Hasil Piala Asia U-17 2026 - Diwarnai Gol Dianulir, Timnas U-17 Indonesia Pastikan Kemenangan Perdana usai Tekuk China - Semua Halaman - Bolasport
Hasil Piala Asia U-17 2026 - Diwarnai Gol Dianulir, Timnas U-17 Indonesia Pastikan Kemenangan Perdana usai Tekuk China - Semua Halaman - Bolasport.com
BOLASPORT.COM - Timnas U-17 Indonesia sukses menang tipis 1-0 China dalam di laga perdana Grup B Piala Asia U-17 2026, di Lapangan A King Abdullah Sports City, Jeddah, Selasa (5/5/2026).
Skuad Garuda Asia mampu mencetak gol melalui Keanu Senjaya pada menit ke-87.
Kemenangan ini membuat Timnas U-17 Indonesia menempati posisi kedua klasemen grup B Piala Asia U-17 2026.
Ini karena Jepang U-17 yang menang 3-1 atas Qatar U-17 dipastikan memimpin puncak klasemen Grup B.
Jalannya Pertandingan
Timnas U-17 Indonesia dalam laga perdana Grup B Piala Asia U-17 2026 ini tampil dengan sangat percaya diri, sehingga mereka melakukan serangan lebih dulu ke pertahanan China.
Walaupun hal tersebut tak dibiarkan oleh para pemain China, sehingga mereka beberapa kali memberikan perlawanan.
Bahkan China beberapa kali mencoba memberikan ancaman ke gawang Timnas U-17 Indonesia, tetapi Mike Rajasa tampil sangat bagus dalam menagamankan bola.
Pada menit ke-15, Timnas U-17 Indonesia mendapat peluang emas saat Ichiro Akbar membangun serangan dari kiri dan ia mencoba memberikan umpan kepada Dava Yunna.
Dava yang melihat Chico Jericho di sisi kanan pun mencoba memberikan umpan, tetapi ia cukup kesulitan untuk bisa membawa bola ke kotak penalti.
Pasalnya, setidaknya tiga pemain China langsung menjaganya, sehingga ia memberikan bola kembali ke Dava, tetapi tendangan Dava masih mampu dihadang pemain lawan.
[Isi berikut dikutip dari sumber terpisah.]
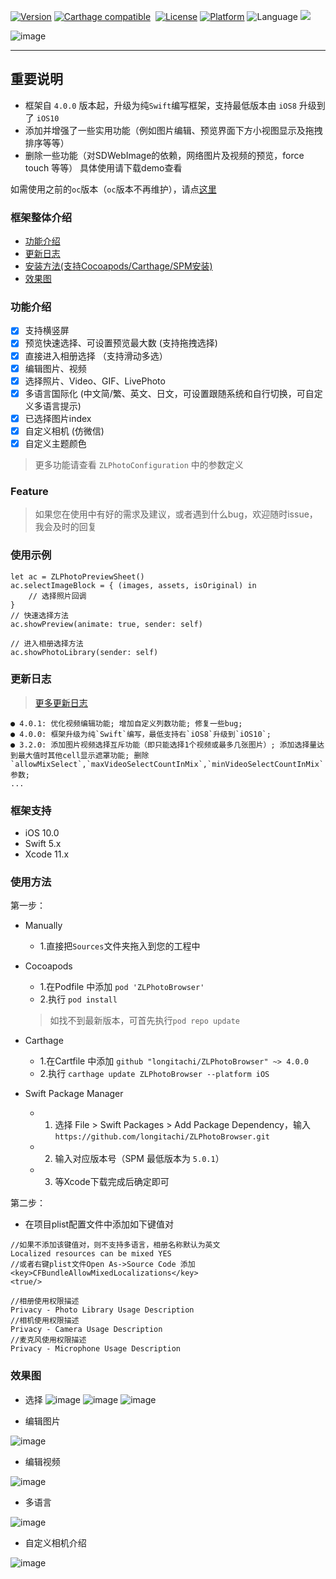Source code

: [![Version](https://img.shields.io/cocoapods/v/ZLPhotoBrowser.svg?style=flat)](http://cocoadocs.org/docsets/ZLPhotoBrowser)
[![Carthage compatible](https://img.shields.io/badge/Carthage-compatible-4BC51D.svg?style=flat)](https://github.com/Carthage/Carthage)&nbsp;
[![License](https://img.shields.io/cocoapods/l/ZLPhotoBrowser.svg?style=flat)](http://cocoadocs.org/docsets/ZLPhotoBrowser)
[![Platform](https://img.shields.io/cocoapods/p/ZLPhotoBrowser.svg?style=flat)](http://cocoadocs.org/docsets/ZLPhotoBrowser)
![Language](https://img.shields.io/badge/Language-%20Swift%20-blue.svg)
<a href="http://www.jianshu.com/u/a02909a8a93b"><img src="https://img.shields.io/badge/JianShu-@longitachi-red.svg?style=flat"></a>

![image](https://github.com/longitachi/ImageFolder/blob/master/ZLPhotoBrowser/preview_with_title.png)

----------------------------------------

## 重要说明
* 框架自 `4.0.0` 版本起，升级为纯`Swift`编写框架，支持最低版本由 `iOS8` 升级到了 `iOS10`
* 添加并增强了一些实用功能（例如图片编辑、预览界面下方小视图显示及拖拽排序等等）
* 删除一些功能（对SDWebImage的依赖，网络图片及视频的预览，force touch 等等）
具体使用请下载demo查看

如需使用之前的`oc`版本（`oc`版本不再维护），请点[这里](https://github.com/longitachi/ZLPhotoBrowser-objc)

### 框架整体介绍
* [功能介绍](#功能介绍)
* [更新日志](#更新日志)
* [安装方法(支持Cocoapods/Carthage/SPM安装)](#安装方法)
* [效果图](#效果图)

### <a id="功能介绍"></a>功能介绍
- [x] 支持横竖屏
- [x] 预览快速选择、可设置预览最大数 (支持拖拽选择)
- [x] 直接进入相册选择 （支持滑动多选）
- [x] 编辑图片、视频
- [x] 选择照片、Video、GIF、LivePhoto
- [x] 多语言国际化 (中文简/繁、英文、日文，可设置跟随系统和自行切换，可自定义多语言提示)
- [x] 已选择图片index
- [x] 自定义相机 (仿微信)
- [x] 自定义主题颜色
> 更多功能请查看 `ZLPhotoConfiguration` 中的参数定义

### Feature

> 如果您在使用中有好的需求及建议，或者遇到什么bug，欢迎随时issue，我会及时的回复
 
 ### 使用示例
 ```
 let ac = ZLPhotoPreviewSheet()
 ac.selectImageBlock = { (images, assets, isOriginal) in
     // 选择照片回调
 }
 // 快速选择方法
 ac.showPreview(animate: true, sender: self)
 
 // 进入相册选择方法
 ac.showPhotoLibrary(sender: self)
 ```
 
 
### 更新日志
> [更多更新日志](https://github.com/longitachi/ZLPhotoBrowser/blob/master/UPDATELOG.md)
```
● 4.0.1: 优化视频编辑功能; 增加自定义列数功能; 修复一些bug;
● 4.0.0: 框架升级为纯`Swift`编写，最低支持右`iOS8`升级到`iOS10`;
● 3.2.0: 添加图片视频选择互斥功能（即只能选择1个视频或最多几张图片）; 添加选择量达到最大值时其他cell显示遮罩功能; 删除`allowMixSelect`,`maxVideoSelectCountInMix`,`minVideoSelectCountInMix`参数;
...
```

### 框架支持
* iOS 10.0
* Swift 5.x
* Xcode 11.x


### <a id="安装方法"></a>使用方法

第一步：
* Manually 
  * 1.直接把`Sources`文件夹拖入到您的工程中
  
* Cocoapods
  * 1.在Podfile 中添加 `pod 'ZLPhotoBrowser'`
  * 2.执行 `pod install`
  > 如找不到最新版本，可首先执行`pod repo update`
  
* Carthage
  * 1.在Cartfile 中添加 `github "longitachi/ZLPhotoBrowser" ~> 4.0.0`
  * 2.执行 `carthage update ZLPhotoBrowser --platform iOS`
  
* Swift Package Manager
  * 1. 选择 File > Swift Packages > Add Package Dependency，输入 `https://github.com/longitachi/ZLPhotoBrowser.git`
  * 2. 输入对应版本号（SPM 最低版本为 `5.0.1`）
  * 3. 等Xcode下载完成后确定即可
  

第二步：
- 在项目plist配置文件中添加如下键值对
```objc
//如果不添加该键值对，则不支持多语言，相册名称默认为英文
Localized resources can be mixed YES
//或者右键plist文件Open As->Source Code 添加
<key>CFBundleAllowMixedLocalizations</key>
<true/>

//相册使用权限描述
Privacy - Photo Library Usage Description
//相机使用权限描述
Privacy - Camera Usage Description
//麦克风使用权限描述
Privacy - Microphone Usage Description
```

### <a id="效果图"></a> 效果图
- 选择
![image](https://github.com/longitachi/ImageFolder/blob/master/ZLPhotoBrowser/%E5%BF%AB%E9%80%9F%E9%80%89%E6%8B%A9.gif)
![image](https://github.com/longitachi/ImageFolder/blob/master/ZLPhotoBrowser/%E7%9B%B8%E5%86%8C%E5%86%85%E9%83%A8%E9%80%89%E6%8B%A9.gif)
![image](https://github.com/longitachi/ImageFolder/blob/master/ZLPhotoBrowser/%E9%A2%84%E8%A7%88%E5%A4%A7%E5%9B%BE.gif)

- 编辑图片

![image](https://github.com/longitachi/ImageFolder/blob/master/ZLPhotoBrowser/editImage.gif)

- 编辑视频

![image](https://github.com/longitachi/ImageFolder/blob/master/ZLPhotoBrowser/editVideo.gif)

- 多语言

![image](https://github.com/longitachi/ImageFolder/blob/master/ZLPhotoBrowser/%E5%A4%9A%E8%AF%AD%E8%A8%80.gif)

- 自定义相机介绍

![image](https://github.com/longitachi/ImageFolder/blob/master/ZLPhotoBrowser/introduce.png)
Untuk itu, permainan dominan yang ditunjukkan pemain Timnas U-17 Indonesia hingga memasuki menit ke-20 pun belum berbuah manis.
Dalam laga ini, tim asuhan Kurniawan Dwi Yulianto menunjukkan permainan yang solid dalam bertahan, bahkan saat China mencoba memberi ancaman dari serangan cepat hingga tendangan spekulasi.
Belum juga ada peluang yang mampu dikonversikan menjadi gol, karena Mathew Baker hingga Pandu Aryo mampu menunjukkan permainan yang solid, sehingga pemain China tak bisa cetak gol.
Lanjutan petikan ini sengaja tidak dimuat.